# A little Jimmyjames walnut



## DKMD (Sep 13, 2013)

Jimmyjames and i worked out a little trade, and I wanted to share a couple shots of something I got from him. I sent Jim a walnut platter a while back, and I received the first box of wood from him... I couldn't wait to rough it out! This is about 7" diameter and just quickly wiped with some walnut oil for the picture. It's covered in Anchorseal now, and I'll probably finish turn it sometime next year when it's fully dry. There's so much figure in this stuff, and I must have taken 20 pictures trying to show it well... It's much prettier in person than anything I was able to capture in a photo.

I didn't take pictures of the packing peanuts, but they were really nice!

Thanks, Jim!
[attachment=30966]


----------



## NYWoodturner (Sep 13, 2013)

Thats awesome Doc. Love the form. I have some of JJ's walnut and understand what you mean about the figure. Can't wait to see the final product.


----------



## Dane Fuller (Sep 13, 2013)

Thats cool, David.


----------



## rdnkmedic (Sep 13, 2013)

Outstanding as usual, Doc.


----------



## ChrisN (Sep 13, 2013)

Wow, that looks nice! I got some of his walnut too, and I know what you're talking about.


----------



## kazuma78 (Sep 13, 2013)

That looks awesome! Im still trying to talk myself into his PM blanks. They are pretty but I already have too much wood haha Cant wait to see that Hollowform finished!


----------



## jimmyjames (Sep 13, 2013)

Holy crap doc! That's awesome! Good too see you did that piece justice!!


----------



## steve bellinger (Sep 14, 2013)

man that's sharp. I love walnut, but it sure don't like me. Just turning a little knob the other day, tour me up.:cray:


----------



## jimmyjames (Sep 14, 2013)

Man that's nice :)


----------



## barry richardson (Sep 14, 2013)

Nice form and good looking wood!


----------



## jimmyjames (Sep 14, 2013)

NYWoodturner said:


> Thats awesome Doc. Love the form. I have some of JJ's walnut and understand what you mean about the figure. Can't wait to see the final product.

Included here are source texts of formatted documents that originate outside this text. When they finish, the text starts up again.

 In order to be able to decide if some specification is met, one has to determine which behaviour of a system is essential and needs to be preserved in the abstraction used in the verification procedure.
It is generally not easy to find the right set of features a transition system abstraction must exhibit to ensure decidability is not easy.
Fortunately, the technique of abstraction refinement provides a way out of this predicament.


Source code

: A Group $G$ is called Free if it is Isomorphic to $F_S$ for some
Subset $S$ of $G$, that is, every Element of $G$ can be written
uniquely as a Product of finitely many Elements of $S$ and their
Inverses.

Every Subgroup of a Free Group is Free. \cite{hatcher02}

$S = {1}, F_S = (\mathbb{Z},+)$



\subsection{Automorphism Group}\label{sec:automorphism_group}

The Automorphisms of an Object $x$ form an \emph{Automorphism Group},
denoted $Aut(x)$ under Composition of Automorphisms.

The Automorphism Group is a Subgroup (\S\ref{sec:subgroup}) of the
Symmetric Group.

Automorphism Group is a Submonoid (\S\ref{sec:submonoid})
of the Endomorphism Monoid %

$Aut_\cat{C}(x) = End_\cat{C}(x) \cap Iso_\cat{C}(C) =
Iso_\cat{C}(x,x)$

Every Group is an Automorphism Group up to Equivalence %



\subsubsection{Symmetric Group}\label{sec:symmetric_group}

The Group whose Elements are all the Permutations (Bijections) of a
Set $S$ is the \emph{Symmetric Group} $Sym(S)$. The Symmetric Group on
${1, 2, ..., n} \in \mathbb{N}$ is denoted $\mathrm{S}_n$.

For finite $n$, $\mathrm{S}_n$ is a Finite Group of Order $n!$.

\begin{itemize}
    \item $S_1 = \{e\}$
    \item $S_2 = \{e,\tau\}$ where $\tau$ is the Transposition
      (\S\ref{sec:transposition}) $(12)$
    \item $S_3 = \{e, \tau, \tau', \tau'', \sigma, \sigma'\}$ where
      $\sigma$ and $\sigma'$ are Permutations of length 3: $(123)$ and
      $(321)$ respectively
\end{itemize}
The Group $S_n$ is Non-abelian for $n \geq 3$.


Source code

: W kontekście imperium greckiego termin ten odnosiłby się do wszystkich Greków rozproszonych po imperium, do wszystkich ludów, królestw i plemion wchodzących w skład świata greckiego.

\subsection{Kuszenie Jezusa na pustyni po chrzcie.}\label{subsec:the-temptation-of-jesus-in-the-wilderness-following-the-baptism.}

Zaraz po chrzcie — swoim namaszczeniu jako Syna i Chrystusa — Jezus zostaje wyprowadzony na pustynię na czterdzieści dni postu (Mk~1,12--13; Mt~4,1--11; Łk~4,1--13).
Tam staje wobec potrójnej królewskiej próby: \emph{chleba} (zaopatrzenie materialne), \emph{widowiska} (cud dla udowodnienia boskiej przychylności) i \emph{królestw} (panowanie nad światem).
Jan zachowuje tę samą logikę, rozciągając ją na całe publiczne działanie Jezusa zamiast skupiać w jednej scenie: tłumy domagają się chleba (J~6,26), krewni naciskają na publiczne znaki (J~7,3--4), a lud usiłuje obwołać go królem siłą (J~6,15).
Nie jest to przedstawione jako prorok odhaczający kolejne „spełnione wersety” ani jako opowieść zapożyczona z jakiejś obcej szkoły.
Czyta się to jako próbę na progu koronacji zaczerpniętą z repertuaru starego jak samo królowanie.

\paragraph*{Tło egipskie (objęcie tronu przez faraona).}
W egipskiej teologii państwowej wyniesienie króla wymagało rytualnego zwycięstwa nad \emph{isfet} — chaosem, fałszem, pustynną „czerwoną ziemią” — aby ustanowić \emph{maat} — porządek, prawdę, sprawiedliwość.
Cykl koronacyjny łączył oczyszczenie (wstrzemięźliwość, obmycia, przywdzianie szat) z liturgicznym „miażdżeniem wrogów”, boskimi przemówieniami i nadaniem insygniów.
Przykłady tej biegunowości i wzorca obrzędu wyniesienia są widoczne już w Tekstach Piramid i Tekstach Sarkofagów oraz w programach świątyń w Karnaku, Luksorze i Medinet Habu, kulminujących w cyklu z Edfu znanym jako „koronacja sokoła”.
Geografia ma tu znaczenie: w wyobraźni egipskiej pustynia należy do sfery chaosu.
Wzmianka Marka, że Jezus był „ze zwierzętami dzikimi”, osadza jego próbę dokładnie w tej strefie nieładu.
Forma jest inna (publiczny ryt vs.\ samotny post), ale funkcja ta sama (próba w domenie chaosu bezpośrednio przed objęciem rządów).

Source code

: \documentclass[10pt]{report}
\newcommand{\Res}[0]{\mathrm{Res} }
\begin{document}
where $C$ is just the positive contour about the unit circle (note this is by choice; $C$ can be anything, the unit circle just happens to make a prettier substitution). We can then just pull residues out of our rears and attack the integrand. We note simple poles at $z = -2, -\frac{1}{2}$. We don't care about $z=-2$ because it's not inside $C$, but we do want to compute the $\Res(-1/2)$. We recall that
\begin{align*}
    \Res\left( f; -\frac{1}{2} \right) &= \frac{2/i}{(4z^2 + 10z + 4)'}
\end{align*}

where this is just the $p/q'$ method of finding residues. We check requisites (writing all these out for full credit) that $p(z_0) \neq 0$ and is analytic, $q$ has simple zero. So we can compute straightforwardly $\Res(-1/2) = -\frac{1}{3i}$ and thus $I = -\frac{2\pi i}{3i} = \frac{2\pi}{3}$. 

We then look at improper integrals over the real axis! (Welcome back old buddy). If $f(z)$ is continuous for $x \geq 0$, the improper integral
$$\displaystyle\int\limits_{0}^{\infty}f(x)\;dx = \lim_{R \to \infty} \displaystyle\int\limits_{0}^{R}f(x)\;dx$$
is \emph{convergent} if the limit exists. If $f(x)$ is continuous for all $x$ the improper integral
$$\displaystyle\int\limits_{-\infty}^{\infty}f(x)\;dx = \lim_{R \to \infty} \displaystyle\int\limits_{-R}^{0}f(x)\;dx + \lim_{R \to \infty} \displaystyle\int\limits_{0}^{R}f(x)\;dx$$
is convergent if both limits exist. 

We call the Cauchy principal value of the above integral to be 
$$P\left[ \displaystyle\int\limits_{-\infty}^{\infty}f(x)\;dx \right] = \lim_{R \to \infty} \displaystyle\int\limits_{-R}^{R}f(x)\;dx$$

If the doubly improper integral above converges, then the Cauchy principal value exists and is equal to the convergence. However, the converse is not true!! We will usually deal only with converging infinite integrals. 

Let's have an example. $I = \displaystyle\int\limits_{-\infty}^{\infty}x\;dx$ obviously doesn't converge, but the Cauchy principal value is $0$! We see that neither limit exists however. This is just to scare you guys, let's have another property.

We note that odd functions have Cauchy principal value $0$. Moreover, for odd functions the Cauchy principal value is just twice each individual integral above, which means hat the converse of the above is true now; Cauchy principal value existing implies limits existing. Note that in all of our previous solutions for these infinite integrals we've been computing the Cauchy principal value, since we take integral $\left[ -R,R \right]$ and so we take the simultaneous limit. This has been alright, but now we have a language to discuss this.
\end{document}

Scott, have you roughed that block of yours yet? Yours came from a different part of the burl, that one you have I would say is the "cream of the crop", I don't think that block had even a hair of an inclusion in it.


----------



## jimmyjames (Sep 14, 2013)

Hey doc, when you rough out hollow forms how thick do you leave them? Like an inch or so? When you finish turn it how thick do you think the walls will be?


----------



## NYWoodturner (Sep 14, 2013)

jimmyjames said:


> NYWoodturner said:
> 
> 
> > Thats awesome Doc. Love the form. I have some of JJ's walnut and understand what you mean about the figure. Can't wait to see the final product.
> ...



No not yet....We'll see what this week brings.


----------



## Kevin (Sep 14, 2013)

Dave that's a really nice shape. I guess you ar-teests call it _good form_ but whatever you call it, it's a really pretty piece!


----------



## Kevin (Sep 14, 2013)

jimmyjames said:


> Holy crap doc! That's awesome! Good too see you did that piece justice!!





jimmyjames said:


> Man that's nice :)





jimmyjames said:


> Scott, have you roughed that block of yours yet? Yours came from a different part of the burl, that one you have I would say is the "cream of the crop", I don't think that block had even a hair of an inclusion in it.





jimmyjames said:


> Hey doc, when you rough out hollow forms how thick do you leave them? Like an inch or so? When you finish turn it how thick do you think the walls will be?



Jimmy, your enthusiasm is matched only by the caliber of your walnut and quilt.


----------



## DKMD (Sep 14, 2013)

jimmyjames said:


> Hey doc, when you rough out hollow forms how thick do you leave them? Like an inch or so? When you finish turn it how thick do you think the walls will be?



Depends on the wood and the size of the form, but this is probably somewhere around 3/4" thick now... When finished, it'll probably be around 3/16".


----------



## jimmyjames (Sep 14, 2013)

Kevin said:


> jimmyjames said:
> 
> 
> > Holy crap doc! That's awesome! Good too see you did that piece justice!!
> ...



Thanks !  it started feeling lime I was talking to myself after all those posts


----------